§ **Goal of the exercise**: Work out the number of lines in the listing below that include "links", and answer with it alone.

§ **Supplied records**:
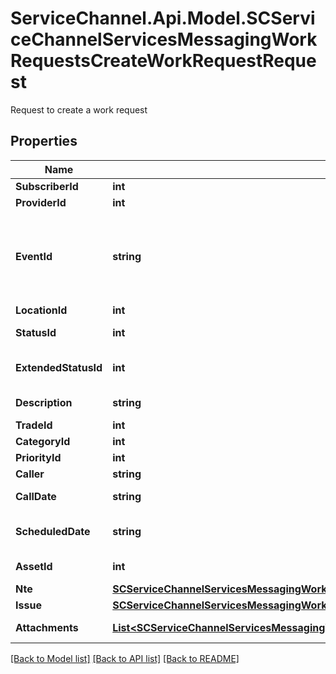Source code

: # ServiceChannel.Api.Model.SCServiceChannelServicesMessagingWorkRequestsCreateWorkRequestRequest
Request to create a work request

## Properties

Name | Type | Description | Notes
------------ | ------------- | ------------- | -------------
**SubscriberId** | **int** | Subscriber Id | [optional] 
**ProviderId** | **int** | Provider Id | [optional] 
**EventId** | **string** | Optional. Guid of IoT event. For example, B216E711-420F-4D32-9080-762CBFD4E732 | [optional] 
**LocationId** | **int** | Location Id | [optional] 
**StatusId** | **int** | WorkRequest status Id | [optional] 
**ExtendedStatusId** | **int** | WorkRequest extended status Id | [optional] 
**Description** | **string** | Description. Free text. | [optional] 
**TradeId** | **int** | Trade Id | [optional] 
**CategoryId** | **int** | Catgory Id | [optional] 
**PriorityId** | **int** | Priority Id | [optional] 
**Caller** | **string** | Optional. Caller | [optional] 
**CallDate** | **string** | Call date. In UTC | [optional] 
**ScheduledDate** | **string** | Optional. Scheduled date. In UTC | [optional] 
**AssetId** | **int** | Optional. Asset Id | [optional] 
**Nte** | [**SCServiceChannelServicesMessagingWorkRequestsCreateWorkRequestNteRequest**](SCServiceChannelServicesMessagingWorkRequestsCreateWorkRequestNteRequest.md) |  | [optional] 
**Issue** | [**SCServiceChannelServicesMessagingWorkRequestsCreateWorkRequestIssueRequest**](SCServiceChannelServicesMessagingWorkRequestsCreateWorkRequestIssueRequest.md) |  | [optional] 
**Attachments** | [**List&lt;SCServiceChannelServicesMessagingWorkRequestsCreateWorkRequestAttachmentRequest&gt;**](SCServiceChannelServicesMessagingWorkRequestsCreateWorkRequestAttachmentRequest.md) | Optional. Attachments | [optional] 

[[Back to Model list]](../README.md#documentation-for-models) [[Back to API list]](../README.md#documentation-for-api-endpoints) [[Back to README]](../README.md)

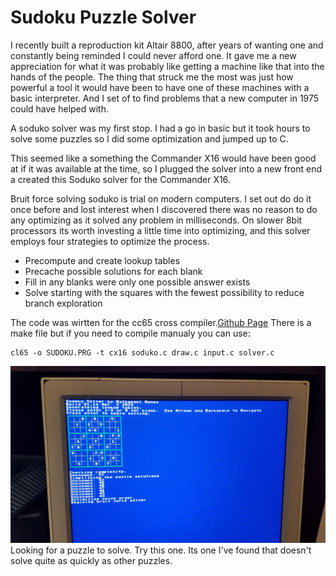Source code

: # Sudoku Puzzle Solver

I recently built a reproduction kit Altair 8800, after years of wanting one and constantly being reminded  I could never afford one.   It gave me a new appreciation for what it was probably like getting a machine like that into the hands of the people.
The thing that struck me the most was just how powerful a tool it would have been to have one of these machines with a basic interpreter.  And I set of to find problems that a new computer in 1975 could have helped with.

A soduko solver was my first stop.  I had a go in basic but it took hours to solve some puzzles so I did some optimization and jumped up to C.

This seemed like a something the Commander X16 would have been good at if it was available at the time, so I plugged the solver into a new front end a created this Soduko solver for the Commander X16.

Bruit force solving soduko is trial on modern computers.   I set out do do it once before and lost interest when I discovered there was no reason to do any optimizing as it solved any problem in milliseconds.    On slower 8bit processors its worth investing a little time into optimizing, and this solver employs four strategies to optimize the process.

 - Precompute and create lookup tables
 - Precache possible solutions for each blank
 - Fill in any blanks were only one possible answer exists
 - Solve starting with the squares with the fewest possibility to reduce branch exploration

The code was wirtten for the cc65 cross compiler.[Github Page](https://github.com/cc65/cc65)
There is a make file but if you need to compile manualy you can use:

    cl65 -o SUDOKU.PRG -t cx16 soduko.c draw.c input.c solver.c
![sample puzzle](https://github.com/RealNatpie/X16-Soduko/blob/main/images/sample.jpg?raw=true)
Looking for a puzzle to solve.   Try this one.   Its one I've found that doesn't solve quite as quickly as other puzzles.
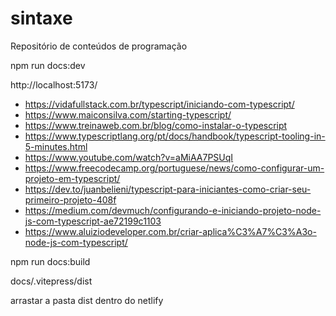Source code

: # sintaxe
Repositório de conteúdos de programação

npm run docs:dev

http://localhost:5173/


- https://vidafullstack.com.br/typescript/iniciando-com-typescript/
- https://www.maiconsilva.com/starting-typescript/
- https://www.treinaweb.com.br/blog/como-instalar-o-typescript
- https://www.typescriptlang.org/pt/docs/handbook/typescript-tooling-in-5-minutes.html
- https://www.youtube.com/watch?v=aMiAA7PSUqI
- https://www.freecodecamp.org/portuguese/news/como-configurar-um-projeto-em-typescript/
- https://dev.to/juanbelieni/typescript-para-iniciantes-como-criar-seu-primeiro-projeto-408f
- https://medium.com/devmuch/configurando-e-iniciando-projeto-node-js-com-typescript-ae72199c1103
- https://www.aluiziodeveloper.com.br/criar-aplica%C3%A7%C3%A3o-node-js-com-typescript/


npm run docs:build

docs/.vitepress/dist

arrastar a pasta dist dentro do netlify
...
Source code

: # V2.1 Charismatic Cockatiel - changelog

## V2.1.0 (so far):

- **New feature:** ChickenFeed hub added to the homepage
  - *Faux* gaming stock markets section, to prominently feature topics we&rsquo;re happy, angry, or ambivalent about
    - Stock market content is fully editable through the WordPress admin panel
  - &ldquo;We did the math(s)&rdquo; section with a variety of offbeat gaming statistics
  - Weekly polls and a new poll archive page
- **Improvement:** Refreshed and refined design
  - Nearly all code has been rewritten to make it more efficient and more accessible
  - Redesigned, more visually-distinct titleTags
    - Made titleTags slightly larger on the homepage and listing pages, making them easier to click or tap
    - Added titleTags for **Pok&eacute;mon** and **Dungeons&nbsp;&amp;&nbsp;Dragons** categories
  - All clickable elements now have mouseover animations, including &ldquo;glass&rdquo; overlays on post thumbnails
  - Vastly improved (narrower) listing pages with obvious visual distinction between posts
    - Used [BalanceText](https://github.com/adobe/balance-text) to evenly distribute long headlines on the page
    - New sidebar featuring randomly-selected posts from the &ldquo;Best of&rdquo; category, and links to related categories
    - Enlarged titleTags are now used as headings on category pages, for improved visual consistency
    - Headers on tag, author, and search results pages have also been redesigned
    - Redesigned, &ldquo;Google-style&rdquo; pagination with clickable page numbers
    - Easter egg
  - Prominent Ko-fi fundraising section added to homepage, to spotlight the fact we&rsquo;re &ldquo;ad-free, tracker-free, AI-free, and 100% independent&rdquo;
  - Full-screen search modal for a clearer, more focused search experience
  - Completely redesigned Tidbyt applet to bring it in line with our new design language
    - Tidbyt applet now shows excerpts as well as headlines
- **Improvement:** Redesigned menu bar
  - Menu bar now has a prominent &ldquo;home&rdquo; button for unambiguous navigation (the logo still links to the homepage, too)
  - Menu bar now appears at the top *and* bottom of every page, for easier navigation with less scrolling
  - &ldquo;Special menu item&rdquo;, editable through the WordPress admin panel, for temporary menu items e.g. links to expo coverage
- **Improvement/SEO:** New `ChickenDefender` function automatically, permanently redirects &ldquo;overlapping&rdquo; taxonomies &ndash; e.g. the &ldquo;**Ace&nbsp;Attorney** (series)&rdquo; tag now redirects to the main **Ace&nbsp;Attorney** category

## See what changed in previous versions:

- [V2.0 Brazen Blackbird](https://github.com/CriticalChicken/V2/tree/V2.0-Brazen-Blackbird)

§ **Solved problem**: 3